Even Rusty Wallace, who got a big boost from the rules on his way to victory in the Valleydale Meats 500 at Bristol International Raceway, saw problems with the way the rules affected the race.

"I liked the rules because I won," Wallace said. "I know everybody who finished behind me didn't like the rules. If I were in somebody else's shoes, I probably wouldn't like them."

Given the amount of discontent, Wallace and other drivers believe NASCAR will reevaluate the rules and probably make some more changes.

`'It's wrong, but I'm sure everybody will learn from this and do the right thing," said Larry McReynolds, crew chief for Davey Allison.

Under the latest changes, announced last week by NASCAR, the cars were once again designated as odd or even depending on their starting positions.

During caution periods - there were 19 of them Sunday - odd-designated cars were allowed to pit and change tires first, followed on the next lap by even-designated cars.

And under a new version of double-file restarts, odd-designated cars lined up on the inside row while even-designated cars lined up on the outside row.

Both the pitting arrangements and the restarts came under fire.
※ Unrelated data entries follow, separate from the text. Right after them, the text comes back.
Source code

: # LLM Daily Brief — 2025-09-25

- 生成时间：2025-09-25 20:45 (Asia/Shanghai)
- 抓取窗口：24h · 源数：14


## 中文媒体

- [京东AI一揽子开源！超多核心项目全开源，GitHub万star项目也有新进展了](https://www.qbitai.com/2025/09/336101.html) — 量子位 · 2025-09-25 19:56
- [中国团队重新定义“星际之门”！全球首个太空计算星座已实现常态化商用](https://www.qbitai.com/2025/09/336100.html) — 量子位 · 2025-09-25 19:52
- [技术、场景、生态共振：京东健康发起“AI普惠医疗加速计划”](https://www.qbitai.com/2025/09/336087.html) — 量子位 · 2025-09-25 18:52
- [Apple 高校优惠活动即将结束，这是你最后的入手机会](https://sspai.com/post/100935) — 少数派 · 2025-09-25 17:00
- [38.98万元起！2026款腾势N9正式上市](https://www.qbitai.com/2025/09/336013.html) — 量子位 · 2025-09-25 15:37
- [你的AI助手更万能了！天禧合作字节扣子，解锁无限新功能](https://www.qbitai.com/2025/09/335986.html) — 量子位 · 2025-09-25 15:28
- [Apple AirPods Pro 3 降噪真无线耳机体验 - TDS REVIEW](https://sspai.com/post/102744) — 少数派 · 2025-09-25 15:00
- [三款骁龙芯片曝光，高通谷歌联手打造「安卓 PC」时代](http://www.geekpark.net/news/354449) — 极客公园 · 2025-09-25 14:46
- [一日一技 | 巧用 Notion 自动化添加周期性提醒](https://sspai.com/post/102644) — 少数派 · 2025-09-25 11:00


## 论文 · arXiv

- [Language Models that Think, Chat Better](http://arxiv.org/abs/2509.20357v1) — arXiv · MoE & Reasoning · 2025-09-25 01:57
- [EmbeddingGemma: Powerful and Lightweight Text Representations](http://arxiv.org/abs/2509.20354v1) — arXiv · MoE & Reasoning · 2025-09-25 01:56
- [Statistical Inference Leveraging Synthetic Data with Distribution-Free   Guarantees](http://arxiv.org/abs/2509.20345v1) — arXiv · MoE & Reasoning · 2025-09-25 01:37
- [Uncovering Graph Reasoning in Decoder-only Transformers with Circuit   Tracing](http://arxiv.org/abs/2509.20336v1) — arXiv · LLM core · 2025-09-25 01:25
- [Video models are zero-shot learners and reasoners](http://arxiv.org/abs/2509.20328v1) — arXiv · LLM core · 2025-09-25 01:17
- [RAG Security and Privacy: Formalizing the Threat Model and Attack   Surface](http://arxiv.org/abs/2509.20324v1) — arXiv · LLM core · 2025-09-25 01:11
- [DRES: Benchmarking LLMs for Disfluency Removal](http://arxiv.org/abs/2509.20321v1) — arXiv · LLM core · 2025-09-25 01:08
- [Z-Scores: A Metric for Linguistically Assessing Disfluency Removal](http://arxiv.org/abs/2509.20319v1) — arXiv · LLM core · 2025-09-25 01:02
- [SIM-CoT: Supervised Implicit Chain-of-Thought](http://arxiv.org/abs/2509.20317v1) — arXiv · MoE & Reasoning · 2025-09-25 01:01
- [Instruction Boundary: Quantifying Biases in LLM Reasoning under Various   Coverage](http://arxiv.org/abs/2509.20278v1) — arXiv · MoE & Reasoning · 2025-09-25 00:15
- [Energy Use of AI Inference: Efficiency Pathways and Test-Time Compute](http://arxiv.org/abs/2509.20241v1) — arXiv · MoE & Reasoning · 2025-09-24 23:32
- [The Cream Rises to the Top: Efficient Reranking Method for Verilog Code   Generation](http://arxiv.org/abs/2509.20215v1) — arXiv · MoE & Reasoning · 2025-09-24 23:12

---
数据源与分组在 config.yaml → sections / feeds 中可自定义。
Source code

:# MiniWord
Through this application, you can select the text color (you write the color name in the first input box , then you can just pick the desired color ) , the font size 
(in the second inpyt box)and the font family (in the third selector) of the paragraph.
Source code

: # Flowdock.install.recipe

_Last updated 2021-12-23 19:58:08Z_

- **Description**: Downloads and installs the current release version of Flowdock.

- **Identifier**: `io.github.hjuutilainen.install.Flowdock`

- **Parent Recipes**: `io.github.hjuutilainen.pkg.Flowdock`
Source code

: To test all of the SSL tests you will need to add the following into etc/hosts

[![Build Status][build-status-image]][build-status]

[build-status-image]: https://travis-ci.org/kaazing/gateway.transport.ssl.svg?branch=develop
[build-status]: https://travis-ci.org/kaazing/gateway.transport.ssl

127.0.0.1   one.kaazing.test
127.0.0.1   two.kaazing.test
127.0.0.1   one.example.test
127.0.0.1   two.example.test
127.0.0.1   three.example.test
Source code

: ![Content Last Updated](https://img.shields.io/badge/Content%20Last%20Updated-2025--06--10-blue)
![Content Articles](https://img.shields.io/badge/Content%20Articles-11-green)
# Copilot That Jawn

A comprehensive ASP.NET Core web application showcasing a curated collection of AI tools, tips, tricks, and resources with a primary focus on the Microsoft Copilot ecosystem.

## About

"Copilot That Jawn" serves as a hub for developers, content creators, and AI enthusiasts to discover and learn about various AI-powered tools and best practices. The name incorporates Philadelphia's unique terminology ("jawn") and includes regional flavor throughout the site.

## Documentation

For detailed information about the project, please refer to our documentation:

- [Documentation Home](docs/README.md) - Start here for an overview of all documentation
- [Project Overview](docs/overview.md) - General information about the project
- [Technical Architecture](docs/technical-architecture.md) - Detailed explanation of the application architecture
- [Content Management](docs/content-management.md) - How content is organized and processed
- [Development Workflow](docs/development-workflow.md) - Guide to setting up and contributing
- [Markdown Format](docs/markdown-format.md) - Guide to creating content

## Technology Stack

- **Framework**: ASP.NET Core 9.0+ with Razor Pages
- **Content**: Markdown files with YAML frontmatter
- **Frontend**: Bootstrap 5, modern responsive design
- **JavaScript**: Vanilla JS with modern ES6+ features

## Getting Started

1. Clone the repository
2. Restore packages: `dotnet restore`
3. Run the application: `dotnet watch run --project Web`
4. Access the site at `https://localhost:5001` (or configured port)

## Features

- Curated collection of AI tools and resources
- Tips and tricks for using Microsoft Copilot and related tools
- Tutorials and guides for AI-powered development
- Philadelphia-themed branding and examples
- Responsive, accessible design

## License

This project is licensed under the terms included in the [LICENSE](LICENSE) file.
"This is the pits," said Speed in a curious play on words. "You can't do this on a one-groove race track [such as Bristol]. The inside lane people just go and the outside lane people just get killed. All the guys on the outside lane have got to try and get in that bottom lane as quick as they can some way or another. They either have to bash somebody or pick a hole and get in it.

"It's almost like a Talladega deal: When you get out of the draft, you go to the back of the freight train. But on a short track, when you go to the back, you're a lap down. You can't afford that to happen, so guys get more aggressive and that's why you have all these cars torn up."

Speed finished 25th, 45 laps down, after crashing in turn four on lap 49.

"I was trying to find a hole on a restart and thought I had one," Speed said. "About that time, I got turned around."

Some competitors, particularly Wallace, were helped by the new style of odd-even, double-file restarts. Wallace was able to move from seventh to third when the race resumed after a late afternoon rain delay because five of the six cars in front of him were even-designated cars and he was an odd.

Morgan Shepherd was one driver who criticized the odd-even pitting arrangement.

"We just got ripped off, because they'd let the [odd] cars pit, and then they'd five the one-to-go before the [even] cars got a chance to pit. I mean, you could pit, but we were pitting on the backstretch, and there wasn't any time to work on the car." Shepherd finished 10th.